F1 2010-present 25-18-15-12-10-8-6-4-2-1 1.39x Formula 1, current. Steep top, drops off.
F1 2003-2009 10-8-6-5-4-3-2-1 1.25x F1, mid-2000s. Top 8 only.
F1 1991-2002 10-6-4-3-2-1 1.67x F1, Schumacher era. Top 6 only.
F1 1961-1990 9-6-4-3-2-1 1.50x F1, Senna/Prost era. Top 6 only.
MotoGP 25-20-16-13-11-10-9-8-7-6 1.25x MotoGP, current. All 10 score well.
MotoGP Extended 25-20-16-13-11-10-9-8-7-6-5-4-3-2-1 1.25x Variant: MotoGP extended to 15 positions for bigger fields.

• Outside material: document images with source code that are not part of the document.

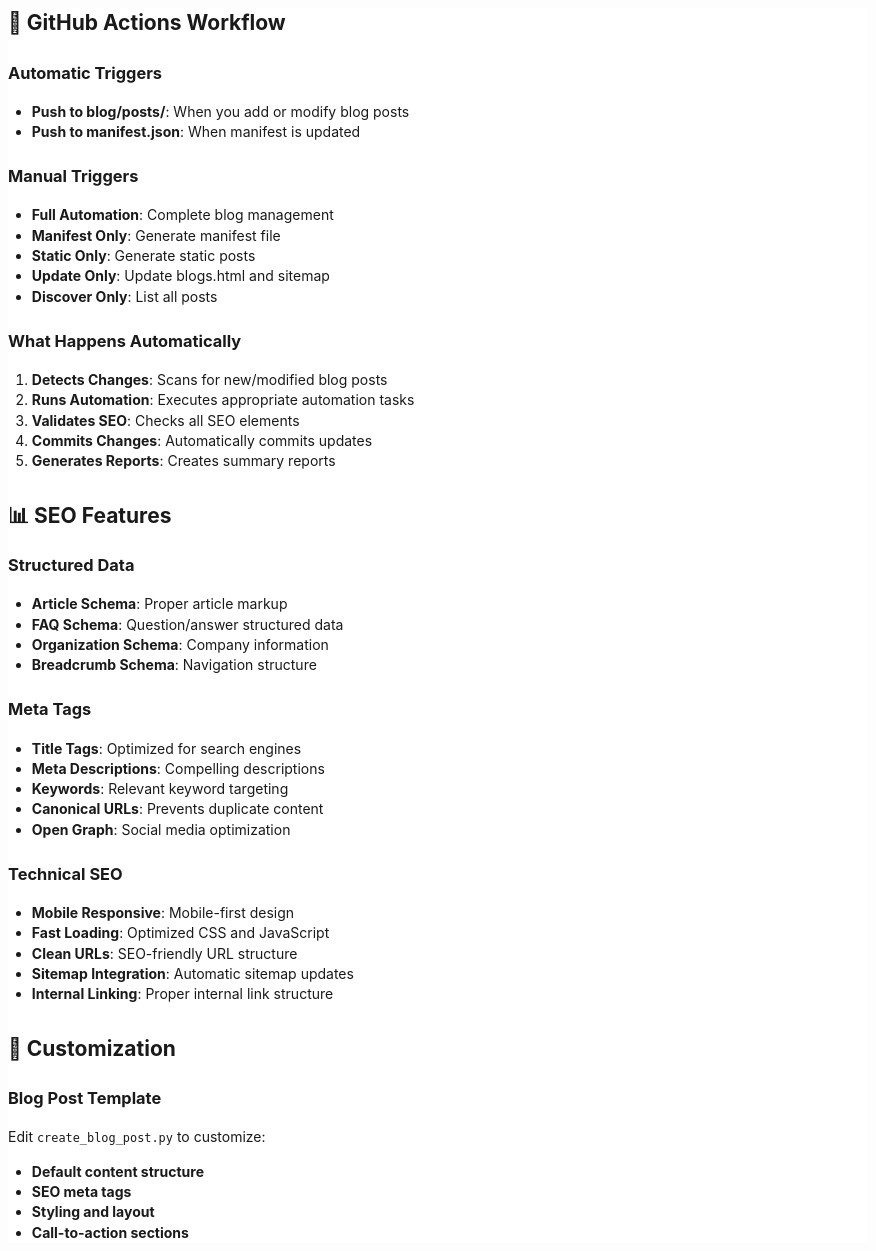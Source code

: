 ## 🔄 GitHub Actions Workflow

### Automatic Triggers
- **Push to blog/posts/**: When you add or modify blog posts
- **Push to manifest.json**: When manifest is updated

### Manual Triggers
- **Full Automation**: Complete blog management
- **Manifest Only**: Generate manifest file
- **Static Only**: Generate static posts
- **Update Only**: Update blogs.html and sitemap
- **Discover Only**: List all posts

### What Happens Automatically
1. **Detects Changes**: Scans for new/modified blog posts
2. **Runs Automation**: Executes appropriate automation tasks
3. **Validates SEO**: Checks all SEO elements
4. **Commits Changes**: Automatically commits updates
5. **Generates Reports**: Creates summary reports

## 📊 SEO Features

### Structured Data
- **Article Schema**: Proper article markup
- **FAQ Schema**: Question/answer structured data
- **Organization Schema**: Company information
- **Breadcrumb Schema**: Navigation structure

### Meta Tags
- **Title Tags**: Optimized for search engines
- **Meta Descriptions**: Compelling descriptions
- **Keywords**: Relevant keyword targeting
- **Canonical URLs**: Prevents duplicate content
- **Open Graph**: Social media optimization

### Technical SEO
- **Mobile Responsive**: Mobile-first design
- **Fast Loading**: Optimized CSS and JavaScript
- **Clean URLs**: SEO-friendly URL structure
- **Sitemap Integration**: Automatic sitemap updates
- **Internal Linking**: Proper internal link structure

## 🎨 Customization

### Blog Post Template
Edit `create_blog_post.py` to customize:
- **Default content structure**
- **SEO meta tags**
- **Styling and layout**
- **Call-to-action sections**
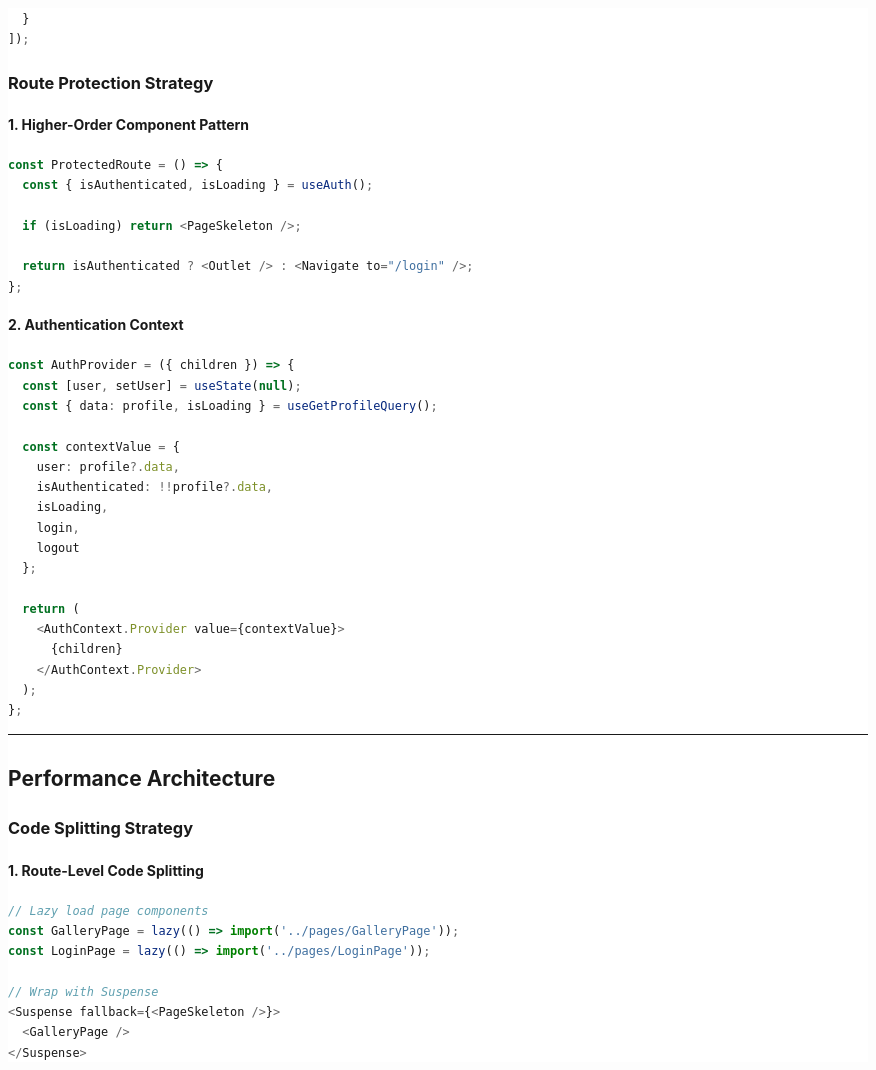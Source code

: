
 ```typescript
  }
]);
```

### Route Protection Strategy

#### 1. Higher-Order Component Pattern
```typescript
const ProtectedRoute = () => {
  const { isAuthenticated, isLoading } = useAuth();
  
  if (isLoading) return <PageSkeleton />;
  
  return isAuthenticated ? <Outlet /> : <Navigate to="/login" />;
};
```

#### 2. Authentication Context
```typescript
const AuthProvider = ({ children }) => {
  const [user, setUser] = useState(null);
  const { data: profile, isLoading } = useGetProfileQuery();
  
  const contextValue = {
    user: profile?.data,
    isAuthenticated: !!profile?.data,
    isLoading,
    login,
    logout
  };
  
  return (
    <AuthContext.Provider value={contextValue}>
      {children}
    </AuthContext.Provider>
  );
};
```

---

## Performance Architecture

### Code Splitting Strategy

#### 1. Route-Level Code Splitting
```typescript
// Lazy load page components
const GalleryPage = lazy(() => import('../pages/GalleryPage'));
const LoginPage = lazy(() => import('../pages/LoginPage'));

// Wrap with Suspense
<Suspense fallback={<PageSkeleton />}>
  <GalleryPage />
</Suspense>
```

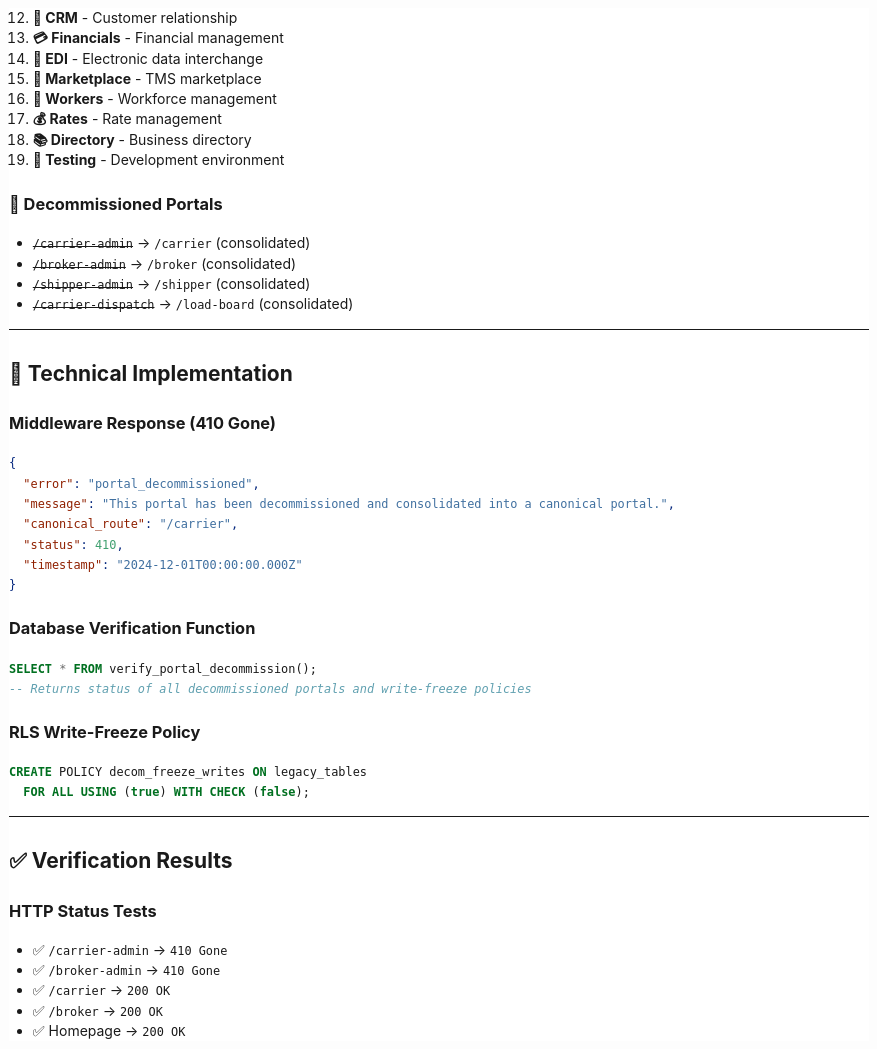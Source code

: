 12. **👥 CRM** - Customer relationship
13. **💳 Financials** - Financial management
14. **📡 EDI** - Electronic data interchange
15. **🛒 Marketplace** - TMS marketplace
16. **👷 Workers** - Workforce management
17. **💰 Rates** - Rate management
18. **📚 Directory** - Business directory
19. **🧪 Testing** - Development environment

### **🚫 Decommissioned Portals**
- ~~`/carrier-admin`~~ → `/carrier` (consolidated)
- ~~`/broker-admin`~~ → `/broker` (consolidated)
- ~~`/shipper-admin`~~ → `/shipper` (consolidated)
- ~~`/carrier-dispatch`~~ → `/load-board` (consolidated)

---

## **🔧 Technical Implementation**

### **Middleware Response (410 Gone)**
```json
{
  "error": "portal_decommissioned",
  "message": "This portal has been decommissioned and consolidated into a canonical portal.",
  "canonical_route": "/carrier",
  "status": 410,
  "timestamp": "2024-12-01T00:00:00.000Z"
}
```

### **Database Verification Function**
```sql
SELECT * FROM verify_portal_decommission();
-- Returns status of all decommissioned portals and write-freeze policies
```

### **RLS Write-Freeze Policy**
```sql
CREATE POLICY decom_freeze_writes ON legacy_tables
  FOR ALL USING (true) WITH CHECK (false);
```

---

## **✅ Verification Results**

### **HTTP Status Tests**
- ✅ `/carrier-admin` → `410 Gone`
- ✅ `/broker-admin` → `410 Gone`
- ✅ `/carrier` → `200 OK`
- ✅ `/broker` → `200 OK`
- ✅ Homepage → `200 OK`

How ties and edge cases are handled

  • Scale length follows the comp’s full roster, including DNS athletes. A comp with 10 athletes uses a 10-position scale, regardless of how many actually competed in any event. DNS always scores 0.
  • Tie averaging: athletes sharing a placement (e.g. all T2) split the points across the positions they consume. Three athletes tied at T2 → positions 2, 3, 4 → each gets the average of the points for those positions.
  • Scale truncation in big fields: systems with short scales (F1 1991-2002 has 6 positions) zero-pad. In a 16-athlete comp under F1 1991-2002, positions 7-16 all score 0.
  • No-lift / withdrew rules vary across comps. WSM 2026 treats (No lift) as DNS. SMOE 2024 treats no-lifts as competing-but-last. The data encodes whichever interpretation matches each comp’s published totals.